All these pointed to the degradation of the environment and suggesting
that a change was needed in our approach to living with Mother Earth. These writers and others hoped for some
difficult conversations. They did not
happen, or at least did not happen at a large enough scale.
During the 1990s we had a chance to have another
difficult conversation – this time about global warming (later termed climate
change and now climate chaos.) Bill
McKibben’s The End of Nature in 1989 heralded the possibility of such a
conversation. Although a global climate
conference had been held as early as 1979, it was not until 1988 that the
International Panel on Climate Change (IPCC) was established. Since then there have been numerous reports
and conferences related to climate change.
It would be hard to contend that the difficult conversations needed then
(twenty or thirty years ago) took place.
The difficult conversations related to climate change have only begun to
occur in the last decade or so.
Far too late!
Climate change has passed us by whilst we stood about
engaged in small talk.
Will we let this opportunity to initiate difficult
conversations also pass us by?
The conversations we need to be having now are even
more difficult than the ones we should have had over the past sixty years.
Recognising Our Mortality
It is claimed that human beings are the only species
able to contemplate our own death. Other
species (e.g., elephants) do seem to mourn the deaths of one of their own, but
we do not yet know whether they associate that with their own eventual
death. Understanding that we will die on
an individual level confronts us with our emotional and psychological response
to that knowledge. There appears to be
two broad responses; a fear and anguish-inducing despair, or a calm and
deliberate acceptance, almost a contented yearning (for some.)
At a societal and cultural level any talk of demise of
humanity raises possibilities of despair and dismal gloominess. Such feelings can easily lead to inaction and
a lacklustre outlook – a “what’s-the-point” attitude.

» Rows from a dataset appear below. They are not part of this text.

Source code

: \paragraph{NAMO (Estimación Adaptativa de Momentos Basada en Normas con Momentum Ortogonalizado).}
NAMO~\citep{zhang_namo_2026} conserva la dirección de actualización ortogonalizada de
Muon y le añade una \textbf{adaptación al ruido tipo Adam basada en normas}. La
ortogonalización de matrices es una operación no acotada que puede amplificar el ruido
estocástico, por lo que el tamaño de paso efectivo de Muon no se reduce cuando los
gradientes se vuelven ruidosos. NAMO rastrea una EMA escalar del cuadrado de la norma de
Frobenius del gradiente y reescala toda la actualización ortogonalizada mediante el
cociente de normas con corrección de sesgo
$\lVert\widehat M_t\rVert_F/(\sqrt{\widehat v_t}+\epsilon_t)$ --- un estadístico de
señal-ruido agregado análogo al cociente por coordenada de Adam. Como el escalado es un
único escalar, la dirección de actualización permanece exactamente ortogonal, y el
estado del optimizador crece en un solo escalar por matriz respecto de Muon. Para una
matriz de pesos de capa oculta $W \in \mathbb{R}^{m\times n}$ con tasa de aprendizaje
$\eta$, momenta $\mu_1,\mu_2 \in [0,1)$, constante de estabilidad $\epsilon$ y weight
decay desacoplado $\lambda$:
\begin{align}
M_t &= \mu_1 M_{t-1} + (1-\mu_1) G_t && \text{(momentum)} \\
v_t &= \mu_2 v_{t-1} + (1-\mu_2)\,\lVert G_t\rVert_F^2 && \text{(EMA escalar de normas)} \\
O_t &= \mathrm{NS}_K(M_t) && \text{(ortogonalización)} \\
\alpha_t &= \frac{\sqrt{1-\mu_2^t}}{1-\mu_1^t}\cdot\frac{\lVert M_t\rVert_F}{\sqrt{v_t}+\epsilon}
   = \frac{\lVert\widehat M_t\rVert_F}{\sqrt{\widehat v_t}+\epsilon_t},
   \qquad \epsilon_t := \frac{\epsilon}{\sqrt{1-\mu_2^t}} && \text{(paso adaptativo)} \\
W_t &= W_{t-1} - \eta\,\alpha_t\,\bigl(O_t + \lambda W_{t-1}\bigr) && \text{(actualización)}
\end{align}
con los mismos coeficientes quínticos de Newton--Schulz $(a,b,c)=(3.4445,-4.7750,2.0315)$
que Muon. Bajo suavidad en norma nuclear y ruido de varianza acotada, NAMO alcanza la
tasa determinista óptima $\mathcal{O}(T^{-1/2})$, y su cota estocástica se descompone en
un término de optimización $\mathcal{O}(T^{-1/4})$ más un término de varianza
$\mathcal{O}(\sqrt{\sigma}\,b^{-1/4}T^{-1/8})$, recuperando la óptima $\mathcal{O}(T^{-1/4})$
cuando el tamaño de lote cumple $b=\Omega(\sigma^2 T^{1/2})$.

These difficult conversations will need to acknowledge
and embrace that possibility.
However, recognising the collapse of society need not
be faced with despair and anguish.
Moving beyond despair, anguish, anger, and denial may enable us
(collectively) to re-discover what is beautiful in the world. We may move into a realm of love born out of
our grief. Rupert Read, an English
academic and active in the UK Extinction Rebellion movement, counsels that, “Grief
is how love survives loss.” Wise
words.
For the future post-collapse to embrace beauty and
love we need difficult conversations. We
need to be able to move the conversation from one based on fear (the threat of
climate change) to one based on love.
Charles Eisenstein notes in his book Climate: A New Story1
that what often brought people to an environmental awareness and activism was
love – a love for the forests, bush, mountains, oceans, birds, animals,
trees.
It is possible to re-animate that love of nature and
beauty, even whilst acknowledging social collapse. Those who are closer to the end of their
lives may be able to recognise that easier than someone much younger. Yet, paradoxically, that is why we must
engage in the difficult conversations.
Older people must engage with younger people. Because the older generation failed to have
difficult conversations in the past, it now means the older generations have
failed their children and future generations.
We must have difficult conversations.
We need to tell the truth. We
need to acknowledge that we have failed.
Trying to protect children from that truth is another failure. We must have the difficult conversations even
if it means admitting that our previous failures have condemned future
generations to ecological and social collapse.
We must not fail again.
Colonising cultures must engage with colonised
cultures. The colonisers of the world
(primarily euro-centric, western-styled cultures) must admit that our impact
upon the earth and upon indigenous society has been a failure. Ignoring that and continuing to act as if we
can “solve” the problems we have wrought is another failure.
No matter who we are, or where we are on our
individual life’s journey – we must have difficult conversations.
Note:
1. Charles Eisenstein, Climate: A New Story, North
Atlantic Books, Berkeley, California, 2018.